My list of memoirs is probably the most subjective. The works I’ve listed are those I think important historically or interesting to me personally, with a small nod toward providing a variety of perspectives. The small number of photography texts I’ve listed combine evocative pictures taken at war and on the homefront with insightful commentary written by the photographers and collaborators themselves.

4 thoughts on “The Iraq and Afghanistan Wars in Fiction, Poetry, Memoir, Film, and Photography: A Compendium”

  1. Well, this is the closest thing to an exhaustive list as I’ve seen. Well done! The first Vietnam-era novel on the list comes 3 years after the end of combat. There must be others published earlier, but I can’t actually think of one. It’s interesting to think of that in light of the volume of work that has come out during the Afghan war and during or closely on the heels of Iraq. Jarhead, too, comes more than a decade after the Gulf War. I wonder if the official-but-not-exactly troop withdrawal from Afghanistan will usher in an era of less self-conscious writing… meaning novels with plots, novels that are more critical, and perhaps also more laudatory (within literary realism versus mass market)… she says, tapping her finger, while awaiting word on her perhaps-more-imaginative-and-both-more-critical-and-more-laudatory first person novel with a major plot and 87 characters, 4 dogs, 10 goats, 6 monkeys, and a partridge in a pear tree.

    1. I hope the best is yet to come, but we might have already seen as good as we’re going to get. Some new works are bound to be formulaic, derivative, or written to meet uncritical popular demand, but let’s keep our fingers crossed that the wars continue to attract the attention of writers and artists with originality, insight, and urgency.

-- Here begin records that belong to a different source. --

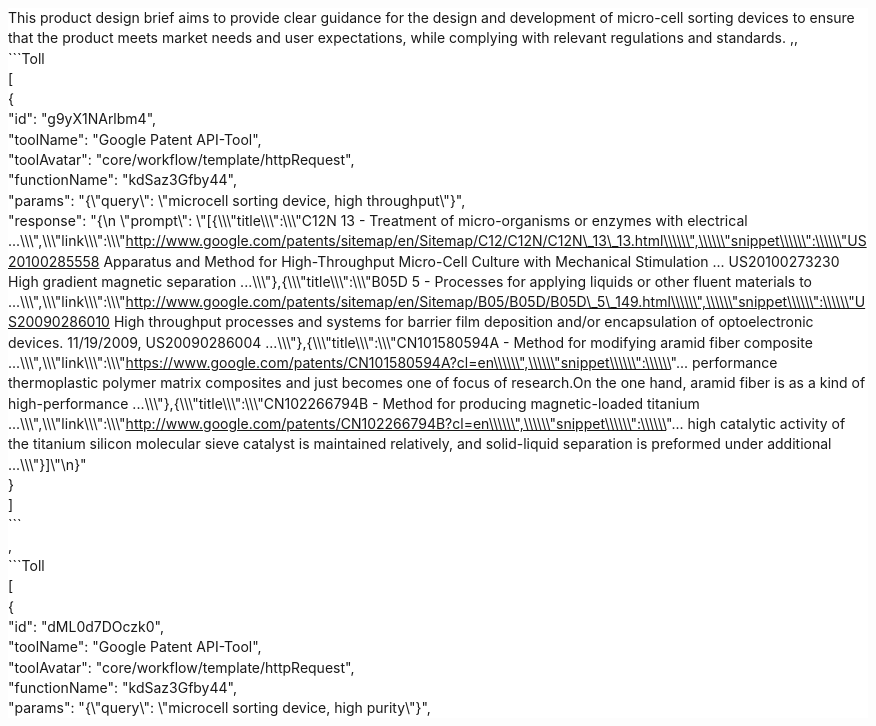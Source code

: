 This product design brief aims to provide clear guidance for the design and development of micro-cell sorting devices to ensure that the product meets market needs and user expectations, while complying with relevant regulations and standards. ,,  
\`\`\`Toll  
\[  
  {  
    "id": "g9yX1NArlbm4",  
    "toolName": "Google Patent API-Tool",  
    "toolAvatar": "core/workflow/template/httpRequest",  
    "functionName": "kdSaz3Gfby44",  
    "params": "{\\"query\\": \\"microcell sorting device, high throughput\\"}",  
    "response": "{\\n  \\"prompt\\": \\"\[{\\\\\\"title\\\\\\":\\\\\\"C12N 13 \- Treatment of micro-organisms or enzymes with electrical ...\\\\\\",\\\\\\"link\\\\\\":\\\\\\"http://www.google.com/patents/sitemap/en/Sitemap/C12/C12N/C12N\_13\_13.html\\\\\\",\\\\\\"snippet\\\\\\":\\\\\\"US20100285558 Apparatus and Method for High-Throughput Micro-Cell Culture with Mechanical Stimulation ... US20100273230 High gradient magnetic separation ...\\\\\\"},{\\\\\\"title\\\\\\":\\\\\\"B05D 5 \- Processes for applying liquids or other fluent materials to ...\\\\\\",\\\\\\"link\\\\\\":\\\\\\"http://www.google.com/patents/sitemap/en/Sitemap/B05/B05D/B05D\_5\_149.html\\\\\\",\\\\\\"snippet\\\\\\":\\\\\\"US20090286010 High throughput processes and systems for barrier film deposition and/or encapsulation of optoelectronic devices. 11/19/2009, US20090286004 ...\\\\\\"},{\\\\\\"title\\\\\\":\\\\\\"CN101580594A \- Method for modifying aramid fiber composite ...\\\\\\",\\\\\\"link\\\\\\":\\\\\\"https://www.google.com/patents/CN101580594A?cl=en\\\\\\",\\\\\\"snippet\\\\\\":\\\\\\"... performance thermoplastic polymer matrix composites and just becomes one of focus of research.On the one hand, aramid fiber is as a kind of high-performance ...\\\\\\"},{\\\\\\"title\\\\\\":\\\\\\"CN102266794B \- Method for producing magnetic-loaded titanium ...\\\\\\",\\\\\\"link\\\\\\":\\\\\\"http://www.google.com/patents/CN102266794B?cl=en\\\\\\",\\\\\\"snippet\\\\\\":\\\\\\"... high catalytic activity of the titanium silicon molecular sieve catalyst is maintained relatively, and solid-liquid separation is preformed under additional ...\\\\\\"}\]\\"\\n}"  
  }  
\]  
\`\`\`  
,  
\`\`\`Toll  
\[  
  {  
    "id": "dML0d7DOczk0",  
    "toolName": "Google Patent API-Tool",  
    "toolAvatar": "core/workflow/template/httpRequest",  
    "functionName": "kdSaz3Gfby44",  
    "params": "{\\"query\\": \\"microcell sorting device, high purity\\"}",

  2. The Last True Story I’ll Ever Tell by John Crawford is exceptional. I wasn’t terribly impressed by Colby Buzzle’s writing. This is a bit shameless but I’m out of print so whatever, Bristol’s Bastards is a memoir that I published through Zenith Press in 2008 about my time in Fallujah.

  3. Thanks, Nicholas. I’ve heard a lot about The Last True Story I’ll Ever Tell, but haven’t read it yet. It’s one of the first memoirs coming out of the wars, published in 2005, right? I’m interested in your memoir, too. For my money, some of the least told stories are those of National Guardsmen who saw as much action as any Regular Army soldier or Marine. I’m eager to read memoirs such as yours and Crawford’s, and even more eager to see such stories told in novel or short-story form. I was RA, but served alongside Guard units and personnel from Virginia, Georgia, California, Iowa, Illinois, and many other places, and I was always interested in their perspectives and what they brought to the table.